[Task statement] Filter these entries down to lines holding "citations".

Stored records:
◇ ◇ ◇ ◇ ◇ ◇ ◇
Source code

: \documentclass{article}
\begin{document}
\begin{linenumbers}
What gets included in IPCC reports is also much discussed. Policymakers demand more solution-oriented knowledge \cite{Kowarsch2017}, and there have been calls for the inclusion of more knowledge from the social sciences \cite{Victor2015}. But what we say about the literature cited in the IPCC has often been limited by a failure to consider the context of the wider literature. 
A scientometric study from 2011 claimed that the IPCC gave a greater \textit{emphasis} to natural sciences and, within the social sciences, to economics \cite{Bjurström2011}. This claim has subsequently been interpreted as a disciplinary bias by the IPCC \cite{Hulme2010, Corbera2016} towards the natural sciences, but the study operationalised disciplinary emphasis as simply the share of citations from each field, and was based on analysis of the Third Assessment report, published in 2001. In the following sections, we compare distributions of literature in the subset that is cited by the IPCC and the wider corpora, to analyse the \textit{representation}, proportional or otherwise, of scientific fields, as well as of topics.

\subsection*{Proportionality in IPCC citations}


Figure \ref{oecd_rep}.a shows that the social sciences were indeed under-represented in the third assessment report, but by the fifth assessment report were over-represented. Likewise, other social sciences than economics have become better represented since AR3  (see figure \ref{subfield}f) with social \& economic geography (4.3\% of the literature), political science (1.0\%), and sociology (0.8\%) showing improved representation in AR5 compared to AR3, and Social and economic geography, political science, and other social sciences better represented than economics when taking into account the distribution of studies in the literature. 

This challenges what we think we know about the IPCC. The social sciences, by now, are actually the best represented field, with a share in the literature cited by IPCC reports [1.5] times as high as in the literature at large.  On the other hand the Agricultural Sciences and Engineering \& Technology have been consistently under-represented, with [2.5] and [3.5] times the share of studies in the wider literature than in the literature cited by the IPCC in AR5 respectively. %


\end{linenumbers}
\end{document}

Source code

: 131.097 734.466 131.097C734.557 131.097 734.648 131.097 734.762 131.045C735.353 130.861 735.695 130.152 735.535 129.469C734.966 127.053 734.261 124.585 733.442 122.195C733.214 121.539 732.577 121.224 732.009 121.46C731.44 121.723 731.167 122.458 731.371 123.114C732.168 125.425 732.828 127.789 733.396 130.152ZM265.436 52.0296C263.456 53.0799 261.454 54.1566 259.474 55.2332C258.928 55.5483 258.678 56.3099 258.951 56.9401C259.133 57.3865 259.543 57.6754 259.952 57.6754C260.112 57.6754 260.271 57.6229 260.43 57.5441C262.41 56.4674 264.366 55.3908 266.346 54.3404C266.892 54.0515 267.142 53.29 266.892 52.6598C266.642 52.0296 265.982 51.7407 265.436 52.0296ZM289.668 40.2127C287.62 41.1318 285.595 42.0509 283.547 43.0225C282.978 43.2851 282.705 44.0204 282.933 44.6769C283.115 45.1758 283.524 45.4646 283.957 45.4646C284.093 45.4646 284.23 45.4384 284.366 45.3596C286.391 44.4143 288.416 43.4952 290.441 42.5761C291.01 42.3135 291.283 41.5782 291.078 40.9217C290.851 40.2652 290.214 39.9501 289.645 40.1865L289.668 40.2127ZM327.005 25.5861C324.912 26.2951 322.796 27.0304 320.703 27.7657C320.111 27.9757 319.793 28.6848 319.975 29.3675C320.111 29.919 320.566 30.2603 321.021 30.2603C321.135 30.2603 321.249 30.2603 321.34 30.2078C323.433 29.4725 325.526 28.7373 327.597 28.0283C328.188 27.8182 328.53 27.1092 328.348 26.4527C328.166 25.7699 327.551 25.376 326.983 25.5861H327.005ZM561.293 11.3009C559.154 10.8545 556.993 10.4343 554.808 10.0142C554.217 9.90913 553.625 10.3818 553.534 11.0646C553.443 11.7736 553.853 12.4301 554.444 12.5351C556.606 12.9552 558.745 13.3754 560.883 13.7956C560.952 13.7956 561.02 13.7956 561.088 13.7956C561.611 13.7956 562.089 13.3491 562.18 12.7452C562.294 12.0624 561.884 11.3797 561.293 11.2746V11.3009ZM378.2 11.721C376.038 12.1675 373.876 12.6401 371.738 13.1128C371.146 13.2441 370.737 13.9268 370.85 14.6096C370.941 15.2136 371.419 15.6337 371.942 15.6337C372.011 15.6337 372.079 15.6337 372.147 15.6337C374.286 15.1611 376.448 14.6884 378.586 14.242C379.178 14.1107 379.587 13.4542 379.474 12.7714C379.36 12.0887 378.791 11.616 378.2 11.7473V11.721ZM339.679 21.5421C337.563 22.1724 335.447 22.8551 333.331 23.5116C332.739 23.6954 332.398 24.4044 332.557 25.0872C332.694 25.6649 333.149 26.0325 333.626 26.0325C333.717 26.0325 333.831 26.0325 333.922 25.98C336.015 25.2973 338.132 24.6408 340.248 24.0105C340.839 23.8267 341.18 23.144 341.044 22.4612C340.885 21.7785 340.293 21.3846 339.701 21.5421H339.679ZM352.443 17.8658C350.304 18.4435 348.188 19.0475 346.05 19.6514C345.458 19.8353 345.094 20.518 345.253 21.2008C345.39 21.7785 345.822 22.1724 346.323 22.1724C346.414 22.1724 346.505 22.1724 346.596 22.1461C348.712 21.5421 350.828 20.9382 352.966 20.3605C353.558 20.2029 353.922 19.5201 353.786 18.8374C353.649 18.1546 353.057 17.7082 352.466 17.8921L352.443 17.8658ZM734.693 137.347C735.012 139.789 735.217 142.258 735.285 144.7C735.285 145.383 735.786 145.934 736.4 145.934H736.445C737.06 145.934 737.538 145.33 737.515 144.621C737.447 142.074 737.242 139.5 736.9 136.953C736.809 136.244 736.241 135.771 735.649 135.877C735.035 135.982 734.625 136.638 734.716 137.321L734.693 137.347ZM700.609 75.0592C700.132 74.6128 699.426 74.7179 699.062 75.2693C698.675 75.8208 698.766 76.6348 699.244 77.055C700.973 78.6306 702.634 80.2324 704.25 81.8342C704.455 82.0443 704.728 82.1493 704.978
◇ ◇ ◇ ◇ ◇ ◇ ◇
[Response]
A scientometric study from 2011 claimed that the IPCC gave a greater \textit{emphasis} to natural sciences and, within the social sciences, to economics \cite{Bjurström2011}. This claim has subsequently been interpreted as a disciplinary bias by the IPCC \cite{Hulme2010, Corbera2016} towards the natural sciences, but the study operationalised disciplinary emphasis as simply the share of citations from each field, and was based on analysis of the Third Assessment report, published in 2001. In the following sections, we compare distributions of literature in the subset that is cited by the IPCC and the wider corpora, to analyse the \textit{representation}, proportional or otherwise, of scientific fields, as well as of topics.
\subsection*{Proportionality in IPCC citations}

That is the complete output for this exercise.